The International Forum for the Study of Itch (IFSI) (11) defines chronic itching as a disorder that is present for 6 months or more. Some studies have analysed itching and cutaneous conditions (4, 12). Weisshaar et al. (13) found that 57% of patients in their study experienced itching due to dermatosis. Other authors have linked itching with specific cutaneous conditions, such as atopic eczema (14) and psoriasis, in which the incidence of itching is as high as 80% (15). A recent study in a Madrid tertiary hospital, based on a cohort of 861 dermatology patients who attended the accident and emergency service, found that in 38.1% of cases severe itching was the reason given for the need for immediate attention (16).

Another issue is the effect that chronic itching has on the quality of life (QoL) and emotional wellbeing of the individual. With regards to QoL, it seems clear that itching has negative consequences (13, 17). A number of studies have examined the possible relationship between chronic itching and anxiety, depression and other psychopathological problems (10, 18–20). Verhoeven et al. (21) undertook a review of the bio-psychosocial mechanisms of itching, analysing personality traits, stressors and cognitive, behavioural and social mediating factors in patients who experienced chronic itching.

The present paper aims to examine the impact of itching on family relationships and the family dynamic. The specific objectives of this work are: (i) to determine the prevalence and characteristics of itching in a sample of Spanish dermatology patients; (ii) to assess the impact of itching on the QoL of the participants; (iii) to evaluate the emotional wellbeing of the patients; (iv) to explore the consequences of itching on family interaction.

MATERIALS AND METHODS (for complete details see Appendix S11)

Participants

The study population comprised 201 consecutive patients who met the inclusion criteria for participation, presenting between 12 December 2011 and 10 February 2012, at the Dermatology Outpatient Clinic of the Public Health Service Hospital, Alcañiz, Spain.

Study design and hypotheses

The analysis was descriptive, observational and transversal.

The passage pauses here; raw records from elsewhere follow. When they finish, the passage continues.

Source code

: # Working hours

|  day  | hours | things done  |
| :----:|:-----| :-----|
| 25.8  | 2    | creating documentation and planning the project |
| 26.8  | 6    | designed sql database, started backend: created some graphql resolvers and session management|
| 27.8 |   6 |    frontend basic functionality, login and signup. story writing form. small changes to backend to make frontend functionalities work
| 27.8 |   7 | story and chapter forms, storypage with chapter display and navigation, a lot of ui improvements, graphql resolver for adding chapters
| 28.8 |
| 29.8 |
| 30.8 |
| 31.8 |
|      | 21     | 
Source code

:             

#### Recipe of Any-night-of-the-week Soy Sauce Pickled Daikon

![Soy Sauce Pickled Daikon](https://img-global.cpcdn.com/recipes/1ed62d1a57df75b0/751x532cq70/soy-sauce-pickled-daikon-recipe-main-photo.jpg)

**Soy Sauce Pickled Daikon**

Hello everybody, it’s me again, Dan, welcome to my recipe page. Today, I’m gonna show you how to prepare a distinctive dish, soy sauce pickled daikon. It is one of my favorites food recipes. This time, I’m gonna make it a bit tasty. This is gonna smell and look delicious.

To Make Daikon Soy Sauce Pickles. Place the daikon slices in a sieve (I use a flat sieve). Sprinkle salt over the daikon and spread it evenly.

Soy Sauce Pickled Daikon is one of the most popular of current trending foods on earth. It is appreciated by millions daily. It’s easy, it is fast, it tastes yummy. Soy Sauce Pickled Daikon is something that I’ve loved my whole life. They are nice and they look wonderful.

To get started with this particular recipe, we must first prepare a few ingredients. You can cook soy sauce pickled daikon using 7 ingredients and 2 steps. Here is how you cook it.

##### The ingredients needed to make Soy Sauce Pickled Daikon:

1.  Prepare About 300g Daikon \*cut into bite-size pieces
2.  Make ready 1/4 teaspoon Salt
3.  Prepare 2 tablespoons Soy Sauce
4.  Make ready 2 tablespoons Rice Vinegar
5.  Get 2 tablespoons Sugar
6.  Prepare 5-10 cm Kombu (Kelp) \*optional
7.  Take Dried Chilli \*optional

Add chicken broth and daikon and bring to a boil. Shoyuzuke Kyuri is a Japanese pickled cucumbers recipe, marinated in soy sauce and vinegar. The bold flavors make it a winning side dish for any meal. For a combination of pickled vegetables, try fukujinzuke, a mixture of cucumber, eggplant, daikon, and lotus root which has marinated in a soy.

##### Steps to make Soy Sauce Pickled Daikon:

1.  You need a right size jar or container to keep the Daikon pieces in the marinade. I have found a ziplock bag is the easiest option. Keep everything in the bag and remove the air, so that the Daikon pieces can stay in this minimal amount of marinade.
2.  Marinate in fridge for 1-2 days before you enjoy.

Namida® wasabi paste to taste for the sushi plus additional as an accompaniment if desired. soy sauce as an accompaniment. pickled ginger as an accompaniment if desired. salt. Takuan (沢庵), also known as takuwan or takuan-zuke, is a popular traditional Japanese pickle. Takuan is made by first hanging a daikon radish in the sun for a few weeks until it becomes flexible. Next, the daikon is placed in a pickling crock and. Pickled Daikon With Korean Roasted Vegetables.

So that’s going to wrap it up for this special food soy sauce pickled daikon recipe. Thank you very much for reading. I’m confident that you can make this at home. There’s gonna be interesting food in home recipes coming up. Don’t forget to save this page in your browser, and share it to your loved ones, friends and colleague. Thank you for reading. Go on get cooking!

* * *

We advanced 3 hypotheses: (i) patients with chronic itching would show more symptoms of anxiety-depression than patients who did not experience pruritus; (ii) the QoL of the study population (patients with a dermatological condition and chronic itching) would be worse than that of the control group (patients with a dermatological condition but no itching); (iii) patients with chronic itching experience deterioration in their family relationships, in comparison with patients who do not experience pruritus.

Assessment instruments

The Hospital Anxiety and Depression Scale (HADS) (22); Itch Severity Scale (ISS) (26); Dermatology Life Quality Index (DLQI) (28); and Family APGAR (Adaptability, Partnership, Growth, Affection, and Resolve) (31) (N.B.: not to be confused with Apgar score in newborns.)

RESULTS

Clinical characteristics

Of the participants, 61.69% (n = 124) had a positive score on the ISS scale (Group X1) and 38.31% (n = 77) experienced no itching (control group X2). The mean age was 44.55 years (range 18–77 years) (X1 = 45.41; X2 = 43.16 years). The main sociodemographic characteristics and the distribution of the skin diseases are shown in Table SI1.

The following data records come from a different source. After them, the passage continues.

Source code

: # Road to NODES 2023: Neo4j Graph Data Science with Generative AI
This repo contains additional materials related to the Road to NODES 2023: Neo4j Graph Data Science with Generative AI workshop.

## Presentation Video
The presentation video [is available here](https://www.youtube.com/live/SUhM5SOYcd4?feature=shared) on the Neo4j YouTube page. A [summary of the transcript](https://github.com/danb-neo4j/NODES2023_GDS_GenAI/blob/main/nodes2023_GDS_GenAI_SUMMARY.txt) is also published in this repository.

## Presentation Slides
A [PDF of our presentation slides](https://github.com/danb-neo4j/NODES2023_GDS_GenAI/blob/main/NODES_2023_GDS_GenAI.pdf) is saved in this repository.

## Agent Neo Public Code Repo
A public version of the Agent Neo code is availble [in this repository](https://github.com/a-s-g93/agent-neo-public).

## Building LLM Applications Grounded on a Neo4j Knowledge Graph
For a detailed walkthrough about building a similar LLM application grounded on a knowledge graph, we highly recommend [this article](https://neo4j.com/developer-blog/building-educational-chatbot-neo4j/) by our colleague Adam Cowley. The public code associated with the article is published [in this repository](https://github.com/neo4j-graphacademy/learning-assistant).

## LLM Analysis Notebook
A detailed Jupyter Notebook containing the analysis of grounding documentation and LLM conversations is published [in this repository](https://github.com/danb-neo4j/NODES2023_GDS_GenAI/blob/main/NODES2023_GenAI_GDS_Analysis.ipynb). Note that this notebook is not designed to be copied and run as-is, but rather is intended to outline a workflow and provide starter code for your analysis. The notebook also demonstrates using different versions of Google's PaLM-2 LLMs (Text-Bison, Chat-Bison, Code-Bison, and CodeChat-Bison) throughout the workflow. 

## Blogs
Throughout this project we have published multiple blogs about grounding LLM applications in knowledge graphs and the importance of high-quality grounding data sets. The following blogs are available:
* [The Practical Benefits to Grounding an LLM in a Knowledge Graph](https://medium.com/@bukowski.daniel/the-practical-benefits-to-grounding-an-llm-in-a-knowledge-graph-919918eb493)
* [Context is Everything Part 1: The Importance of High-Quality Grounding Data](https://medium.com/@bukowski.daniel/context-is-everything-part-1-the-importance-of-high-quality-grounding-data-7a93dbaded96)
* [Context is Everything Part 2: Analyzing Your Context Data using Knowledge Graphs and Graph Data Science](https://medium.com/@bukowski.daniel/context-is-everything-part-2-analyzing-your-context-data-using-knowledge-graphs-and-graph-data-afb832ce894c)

No statistically significant differences were identified with regards to the sociodemographic variables of the 2 groups, they were therefore comparable. In the “itch” group (X1), statistically significant differences were identified with regards to the distribution of skin diseases. The percentage of itch in each of skin diseases is as follows: eczema (100%), hand eczema (100%), psoriasis (82.69%), atopic eczema (81.82%), infectious skin (78.57%), non-melanoma skin cancer (58.33%), alopecia (56.25%), benign skin tumours (42.46%), naevus (73.62%) and acne (28.57%). Fig. 1 shows the frequency distribution of the total ISS scores.

4553fig1.tif

Fig. 1. Distribution of frequency of the Itch Severity Scale (ISS) (range 1–17).

Table I gives the results for each of the items of the Itch Severity Scale (ISS) for the “itch” group (X1). With the exception of item ISS4-Intensity (p = 0.042), there were no statistically significant differences between men and women. In item ISS4, the mean intensity perceived by men (0.65) was higher than that perceived by women ( 0.51).

Table I. Mean scores and standard deviations (SD) of the Itch Severity Scale (ISS) and ISS total scores for patients with different skin diseases

Men (n=53) Mean ± SD

Women (n=71) Mean ± SD

Total (n=124) Mean ± SD

p*

ISS1. Frequency

0.50 ± 0.05

0.48 ± 0.04

0.48 ± 0.35

0.800

ISS2. Characteristics of itch

Global

0.43 ± 0.04

0.44 ± 0.04

0.44 ± 0.30

0.858

Sensitivity

0.23 ± 0.03

0.27 ± 0.03

0.25 ± 0.23

0.576

Affective

0.27 ± 0.03

0.33 ± 0.03

0.30 ± 0.26

0.460

ISS3. Affected area

0.61 ± 0.03

0.56 ± 0.04

0.58 ± 0.27

0.438

ISS4. Intensity

0.65 ± 0.04

0.51 ± 0.04

0.57 ± 0.33

0.042

ISS5. Mood

0.31 ± 0.05

0.32 ± 0.04

0.32 ± 0.36

0.760

ISS6. Effect on sexuality

0.25 ± 0.05

0.20 ± 0.04

0.22 ± 0.37

0.492

ISS7. Sleep disruption

0.28 ± 0.04

0.39 ± 0.04

0.34 ± 0.35

0.066

ISS. Totals

9.11 ± 0.53

8.72 ± 0.50

8.89 ± 4.06

0.657

*p-value of the Mann–Whitney test.

Finally, Fig. 2 indicates the body areas affected (in percentages) by itching for both men and women (the head, neck, torso, arms, legs).

4553fig2.tif

Fig. 2. Distribution of the affected body areas (%) according to the Itch Severity Scale (ISS) in men and woman.

Psychological data

The main results of the HADS can be seen in Table II. There were statistically significant differences for the Emotional Wellbeing scale (p = 0.001) and the Anxiety subscale (p = 0.001), but this was not the case with the Depression subscale.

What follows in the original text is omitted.